(Work instruction) Leave the pictures out and print every record below exactly as it stands.

--- Extracted information ---

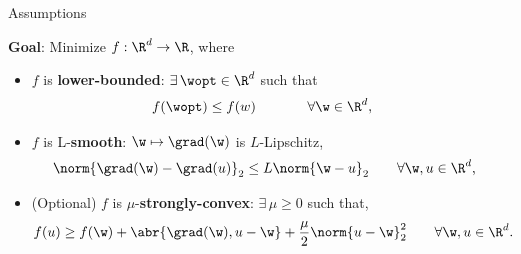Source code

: \documentclass[mathserif,notheorems, hyperref={colorlinks, citecolor=blue, urlcolor=blue, linkcolor=blue}]{beamer}
\begin{document}

\begin{frame}{Assumptions}

	\textbf{Goal}: Minimize \( f : \R^d \rightarrow \R \), where
	\vspace{1ex}
	\pause
	\begin{itemize}
		\item \( f \) is \textbf{lower-bounded}: \( \exists \, \wopt \in \R^d \) such that
		      \begin{align*}
			      f(\wopt) & \leq f(w) \hspace{1.7em} \tag*{\(\forall \w \in \R^d \), }
		      \end{align*}
		      \vspace{1ex}
		      \pause

		\item \( f \) is L-\textbf{smooth}: \( \w \mapsto \grad(\w) \) is \( L \)-Lipschitz,
		      \begin{align*}
			      \norm{\grad(\w) - \grad(u)}_2 & \leq L \norm{\w - u}_2 \tag*{\(\forall \w, u \in \R^d \),}
		      \end{align*}
		      \vspace{1ex}
		      \pause

		\item (Optional) \( f \) is \( \mu \)-\textbf{strongly-convex}: \( \exists \, \mu \geq 0 \) such that,
		      \begin{align*}
			      f(u) \geq f(\w) + \abr{\grad(\w), u - \w} + \frac{\mu}{2} \norm{u - \w}^2_2 \tag*{\( \forall \w, u \in \R^d \).}
		      \end{align*}
	\end{itemize}

\end{frame}
\end{document}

---

(Exercise response)
Source code

: \documentclass[mathserif,notheorems, hyperref={colorlinks, citecolor=blue, urlcolor=blue, linkcolor=blue}]{beamer}
\begin{document}

\begin{frame}{Assumptions}

	\textbf{Goal}: Minimize \( f : \R^d \rightarrow \R \), where
	\vspace{1ex}
	\pause
	\begin{itemize}
		\item \( f \) is \textbf{lower-bounded}: \( \exists \, \wopt \in \R^d \) such that
		      \begin{align*}
			      f(\wopt) & \leq f(w) \hspace{1.7em} \tag*{\(\forall \w \in \R^d \), }
		      \end{align*}
		      \vspace{1ex}
		      \pause

		\item \( f \) is L-\textbf{smooth}: \( \w \mapsto \grad(\w) \) is \( L \)-Lipschitz,
		      \begin{align*}
			      \norm{\grad(\w) - \grad(u)}_2 & \leq L \norm{\w - u}_2 \tag*{\(\forall \w, u \in \R^d \),}
		      \end{align*}
		      \vspace{1ex}
		      \pause

		\item (Optional) \( f \) is \( \mu \)-\textbf{strongly-convex}: \( \exists \, \mu \geq 0 \) such that,
		      \begin{align*}
			      f(u) \geq f(\w) + \abr{\grad(\w), u - \w} + \frac{\mu}{2} \norm{u - \w}^2_2 \tag*{\( \forall \w, u \in \R^d \).}
		      \end{align*}
	\end{itemize}

\end{frame}
\end{document}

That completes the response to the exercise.